── Data shown

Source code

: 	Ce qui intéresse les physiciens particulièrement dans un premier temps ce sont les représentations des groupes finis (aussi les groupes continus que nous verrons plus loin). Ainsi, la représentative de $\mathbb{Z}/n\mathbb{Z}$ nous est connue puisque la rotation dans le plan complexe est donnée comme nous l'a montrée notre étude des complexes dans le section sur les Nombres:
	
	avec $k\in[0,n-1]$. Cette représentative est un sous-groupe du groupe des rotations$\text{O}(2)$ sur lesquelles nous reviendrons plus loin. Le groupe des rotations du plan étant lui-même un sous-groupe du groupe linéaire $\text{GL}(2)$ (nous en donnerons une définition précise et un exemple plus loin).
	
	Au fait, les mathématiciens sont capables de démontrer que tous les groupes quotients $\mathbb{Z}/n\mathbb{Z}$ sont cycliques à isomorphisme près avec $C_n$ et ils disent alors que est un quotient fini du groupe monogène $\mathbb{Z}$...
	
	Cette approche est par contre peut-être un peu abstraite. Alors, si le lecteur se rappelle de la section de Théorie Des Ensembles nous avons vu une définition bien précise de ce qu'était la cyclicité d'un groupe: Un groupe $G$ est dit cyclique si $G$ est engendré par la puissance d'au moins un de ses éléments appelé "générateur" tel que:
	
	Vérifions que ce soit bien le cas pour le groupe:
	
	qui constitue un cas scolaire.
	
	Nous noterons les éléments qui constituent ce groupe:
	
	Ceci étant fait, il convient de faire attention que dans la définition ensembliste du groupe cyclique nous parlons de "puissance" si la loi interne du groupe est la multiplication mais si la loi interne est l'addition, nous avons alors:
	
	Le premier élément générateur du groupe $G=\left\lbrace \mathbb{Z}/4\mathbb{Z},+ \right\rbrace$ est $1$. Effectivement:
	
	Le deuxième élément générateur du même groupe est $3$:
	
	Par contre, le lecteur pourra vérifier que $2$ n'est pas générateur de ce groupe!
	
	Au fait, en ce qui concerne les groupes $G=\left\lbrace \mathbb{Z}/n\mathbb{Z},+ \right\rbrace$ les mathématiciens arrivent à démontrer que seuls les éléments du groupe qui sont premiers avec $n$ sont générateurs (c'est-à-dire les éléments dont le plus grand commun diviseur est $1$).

────

■ Task description ■
From the line containing "Le premier élément" through the last line of the entries above, print every line exactly, including both ends, and nothing else.

■ Exercise answer ■
	Le premier élément générateur du groupe $G=\left\lbrace \mathbb{Z}/4\mathbb{Z},+ \right\rbrace$ est $1$. Effectivement:
	
	Le deuxième élément générateur du même groupe est $3$:
	
	Par contre, le lecteur pourra vérifier que $2$ n'est pas générateur de ce groupe!
	
	Au fait, en ce qui concerne les groupes $G=\left\lbrace \mathbb{Z}/n\mathbb{Z},+ \right\rbrace$ les mathématiciens arrivent à démontrer que seuls les éléments du groupe qui sont premiers avec $n$ sont générateurs (c'est-à-dire les éléments dont le plus grand commun diviseur est $1$).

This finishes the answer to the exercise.